A ben guardare, i ragionamenti che ci spingono a pensare che per riconoscere le professioni occorre adottare il paradigma del possesso hanno sotto un errore logico. Il professionista si distingue non in quanto possiede perennemente determinate competenze. È tale, un professionista di un dato settore, nella misura in cui è in grado di sfoderare le competenze che occorrono quando occorrono. Non c’è alcun bisogno che le abbia sempre con sé. Questo comporta però un modo più fluido, più flessibile di pensare, poco diffuso nella nostra civiltà, che conserva strutture formali rigide, a dispetto dei grandi cambiamenti che nei fatti la rendono ogni giorno più fluida.

I professionisti stentano ad avvalersi come potrebbero della cognizione distribuita anche perché spesso difettano delle abilità necessarie. Hanno scarso approccio scientifico, coltivano convinzioni ingenue, come nel caso dell’overconfidence, e non hanno quell’abitudine a sentirsi ignoranti che è fondamentale per cercare conoscenze fuori di sé. A volte non hanno abilità funzionali di base, come la conoscenza delle lingue o l’arte di cercare informazioni in un sistema come il web.

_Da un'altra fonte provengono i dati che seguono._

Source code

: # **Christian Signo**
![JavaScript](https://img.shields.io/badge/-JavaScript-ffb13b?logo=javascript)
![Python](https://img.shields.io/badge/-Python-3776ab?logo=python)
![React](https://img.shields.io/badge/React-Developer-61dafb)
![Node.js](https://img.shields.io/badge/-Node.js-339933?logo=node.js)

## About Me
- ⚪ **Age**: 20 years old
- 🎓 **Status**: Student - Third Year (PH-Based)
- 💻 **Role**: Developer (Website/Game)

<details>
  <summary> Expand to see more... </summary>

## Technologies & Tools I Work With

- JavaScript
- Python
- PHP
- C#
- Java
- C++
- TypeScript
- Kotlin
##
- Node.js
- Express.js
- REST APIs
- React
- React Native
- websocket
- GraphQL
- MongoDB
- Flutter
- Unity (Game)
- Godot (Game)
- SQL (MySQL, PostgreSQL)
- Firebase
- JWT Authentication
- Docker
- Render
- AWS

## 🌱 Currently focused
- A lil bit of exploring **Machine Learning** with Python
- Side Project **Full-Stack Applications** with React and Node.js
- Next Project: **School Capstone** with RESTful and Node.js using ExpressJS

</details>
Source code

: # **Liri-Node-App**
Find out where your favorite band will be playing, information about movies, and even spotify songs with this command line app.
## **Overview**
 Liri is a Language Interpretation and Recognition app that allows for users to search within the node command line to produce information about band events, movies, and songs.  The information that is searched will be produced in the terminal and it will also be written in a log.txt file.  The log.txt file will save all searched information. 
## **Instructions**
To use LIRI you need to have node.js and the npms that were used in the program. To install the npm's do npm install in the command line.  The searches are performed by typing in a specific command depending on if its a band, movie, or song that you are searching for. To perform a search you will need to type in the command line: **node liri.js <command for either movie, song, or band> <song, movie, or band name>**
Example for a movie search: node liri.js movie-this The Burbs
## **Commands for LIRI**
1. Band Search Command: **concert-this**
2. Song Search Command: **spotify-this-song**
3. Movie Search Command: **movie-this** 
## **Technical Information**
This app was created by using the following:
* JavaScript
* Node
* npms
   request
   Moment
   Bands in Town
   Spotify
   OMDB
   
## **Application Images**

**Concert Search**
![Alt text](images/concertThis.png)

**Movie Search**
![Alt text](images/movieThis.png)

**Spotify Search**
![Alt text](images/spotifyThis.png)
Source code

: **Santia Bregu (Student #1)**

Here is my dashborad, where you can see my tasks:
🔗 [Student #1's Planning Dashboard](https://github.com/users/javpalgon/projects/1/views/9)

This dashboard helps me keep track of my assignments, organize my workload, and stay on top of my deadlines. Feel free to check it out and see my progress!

Nel mondo delle professioni il problema della cognizione distribuita si pone anche per gli utenti, per quelli che si avvalgono dell’opera dei professionisti. Oggi hanno facile accesso alle conoscenze specialistiche e potrebbero diventare partner dei professionisti, passando a una modalità meno infantile, più matura e responsabile di servirsi dell’opera di esperti. Anche qui però sono di ostacolo le abilità e le barriere culturali. Quando il non specialista si documenta, rischia di trarre poco giovamento dal suo lavoro di ricerca o addirittura di finire fuori strada. D’altra parte il sistema delle professioni scoraggia il suo muoversi in autonomia. Chi lo fa, chi si muove in autonomia, si avventura in un terreno nuovo, dove non è detto che venga ben accolto.